• **Work required**: The required result is the number of lines below that hold the word "University", stated without anything else.

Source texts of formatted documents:
<<<<
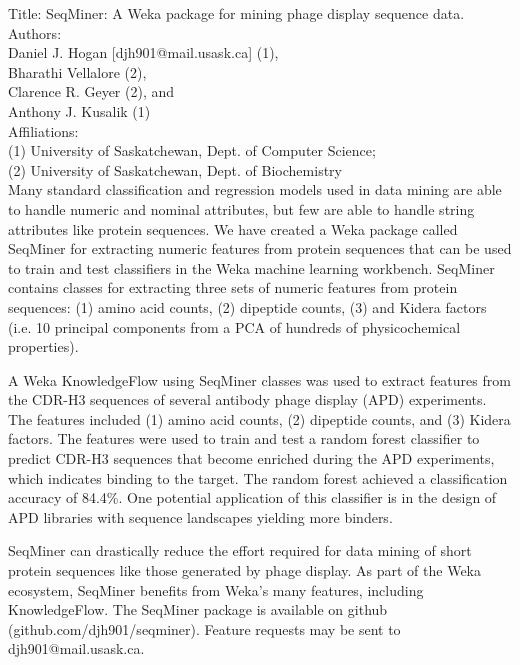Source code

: \documentclass{article}
\begin{document}
\noindent Title: SeqMiner: A Weka package for mining phage display sequence data. \\
Authors: \\
\indent Daniel J. Hogan [djh901@mail.usask.ca] (1), \\
\indent Bharathi Vellalore (2), \\
\indent Clarence R. Geyer (2), and \\
\indent Anthony J. Kusalik (1) \\
Affiliations: \\
\indent(1) University of Saskatchewan, Dept. of Computer Science; \\
\indent(2) University of Saskatchewan, Dept. of Biochemistry \\

Many standard classification and regression models used in data mining are able to handle numeric and nominal attributes, but few are able to handle string attributes like protein sequences. We have created a Weka package called SeqMiner for extracting numeric features from protein sequences that can be used to train and test classifiers in the Weka machine learning workbench. SeqMiner contains classes for extracting three sets of numeric features from protein sequences: (1) amino acid counts, (2) dipeptide counts, (3) and Kidera factors (i.e. 10 principal components from a PCA of hundreds of physicochemical properties). 

A Weka KnowledgeFlow using SeqMiner classes was used to extract features from the CDR-H3 sequences of several antibody phage display (APD) experiments. The features included (1) amino acid counts, (2) dipeptide counts, and (3) Kidera factors. The features were used to train and test a random forest classifier to predict CDR-H3 sequences that become enriched during the APD experiments, which indicates binding to the target. The random forest achieved a classification accuracy of 84.4\%. One potential application of this classifier is in the design of APD libraries with sequence landscapes yielding more binders.

SeqMiner can drastically reduce the effort required for data mining of short protein sequences like those generated by phage display. As part of the Weka ecosystem, SeqMiner benefits from Weka's many features, including KnowledgeFlow. The SeqMiner package is available on github (github.com/djh901/seqminer). Feature requests may be sent to djh901@mail.usask.ca.

\end{document}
>>>>
• **Solution below**: 2